Once installed, the Trojan tried to connect to an IP address that was traced to a U.S. hosting company, Linode,
which provides “virtual private servers” that host files but help mask
their origin. Linode says using its servers for such purposes violate
its terms of service, and confirmed the IP address in question was no
longer active. The use of Linode was a clear attempt to make the Trojan
hard to track, according to Lysa Myers, a malware researcher who
analyzed it.
But there were a couple of clues. The Trojan’s code repeatedly
referenced the acronym “RCS” alongside occasional mentions of the
Italian name “Guido.” This pointed straight to an Italian company called
Hacking Team, one of the leading providers of spyware-style tools to governments and law enforcement agencies worldwide.

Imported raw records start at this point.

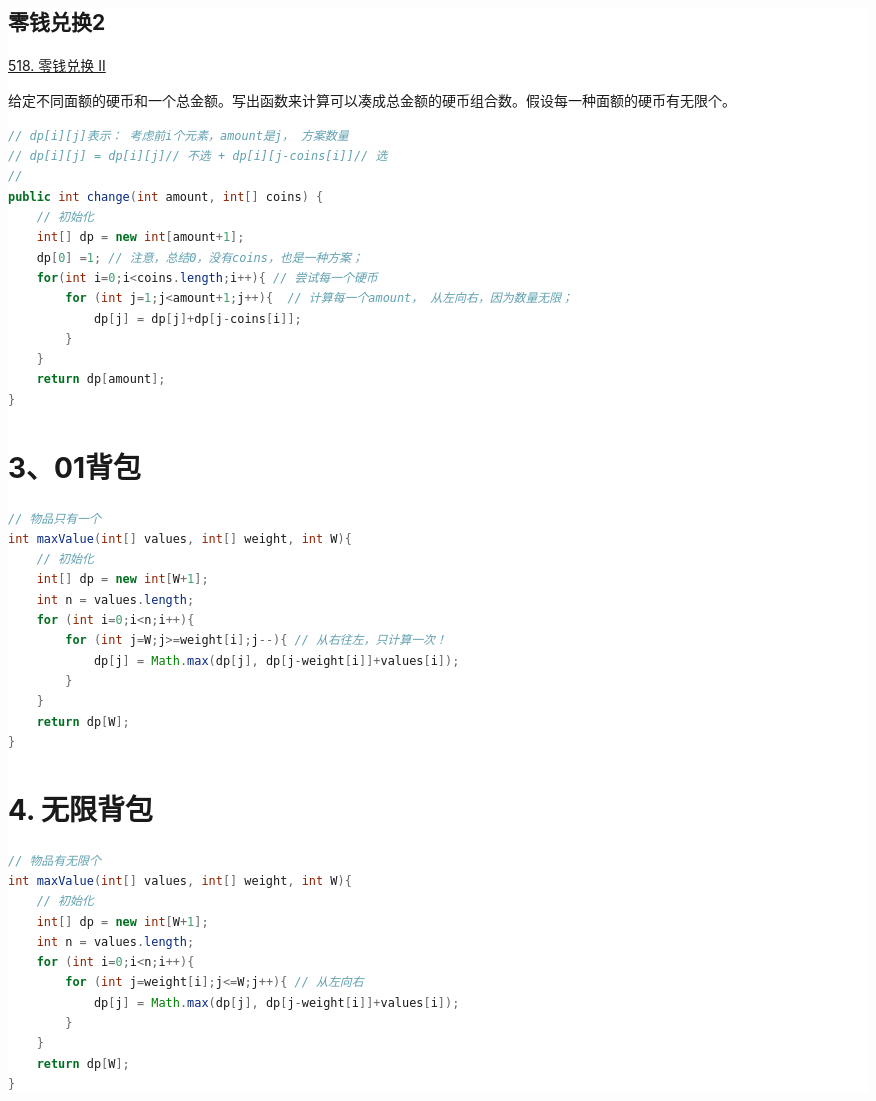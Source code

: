 ## 零钱兑换2

[518. 零钱兑换 II](https://leetcode-cn.com/problems/coin-change-2/)

给定不同面额的硬币和一个总金额。写出函数来计算可以凑成总金额的硬币组合数。假设每一种面额的硬币有无限个。 

```java
// dp[i][j]表示： 考虑前i个元素，amount是j， 方案数量
// dp[i][j] = dp[i][j]// 不选 + dp[i][j-coins[i]]// 选
// 
public int change(int amount, int[] coins) {
    // 初始化 
    int[] dp = new int[amount+1];
    dp[0] =1; // 注意，总结0，没有coins，也是一种方案；
	for(int i=0;i<coins.length;i++){ // 尝试每一个硬币
        for (int j=1;j<amount+1;j++){  // 计算每一个amount， 从左向右，因为数量无限；
            dp[j] = dp[j]+dp[j-coins[i]];
        }
    }
    return dp[amount];
}
```



# 3、01背包

```java
// 物品只有一个
int maxValue(int[] values, int[] weight, int W){
    // 初始化
    int[] dp = new int[W+1];
    int n = values.length;
    for (int i=0;i<n;i++){
        for (int j=W;j>=weight[i];j--){ // 从右往左，只计算一次！
            dp[j] = Math.max(dp[j], dp[j-weight[i]]+values[i]);
        }
    }
    return dp[W];
}
```



# 4. 无限背包

```java
// 物品有无限个
int maxValue(int[] values, int[] weight, int W){
    // 初始化
    int[] dp = new int[W+1];
    int n = values.length;
    for (int i=0;i<n;i++){
        for (int j=weight[i];j<=W;j++){ // 从左向右 
            dp[j] = Math.max(dp[j], dp[j-weight[i]]+values[i]);
        }
    }
    return dp[W];
}
```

Hacking Team’s flagship product is called “Remote Control Systems,” a
Trojan it describes as “eavesdropping software which hides itself
inside the target devices.” RCS can spy on Skype chats, log keystrokes,
take webcam snapshots - identical to the Trojan used to target the
Moroccans. It can also be tailored to infect a computer via “opening a
document file,” according to marketing materials, and “can monitor from a few and up to hundreds of thousands of targets.”
Hacking Team did not respond to repeated requests by phone and email
for comment. Notably, however, during an interview last October the
company’s co-founder David Vincenzetti told me that RCS had since 2004
been sold “to approximately 50 clients in 30 countries on all five
continents.” (Most people today consider there to be seven
continents - Africa, Antarctica, Asia, Australia/Oceania, Europe, North
America, and South America - but in parts of Europe it used to be taught
that there were only five: Africa, America, Asia, Australia, and
Europe.) So while it’s not possible to say for sure whether Moroccan
authorities are using RCS, it’s certainly being deployed by countries in
that region of the world, by Vincenzetti’s own admission.
The Moroccan case is not isolated, and it’s likely we’ll hear more
about such attacks in the future. Last month, a number of Bahraini activists were targeted with a Trojan tool
purportedly designed by a British spy tech company, Gamma Group, which
is one of Hacking Team’s main competitors. Human rights organizations
have been concerned for some time about Western companies selling high-tech surveillance equipment
to countries in which it may be abused. Ever mounting evidence of the
equipment being used to target pro-democracy activists and journalists
could have repercussions for the companies involved and is likely to
strengthen the case for stricter export controls.
Thanks to Jean-Marc Manach for help with the French translation.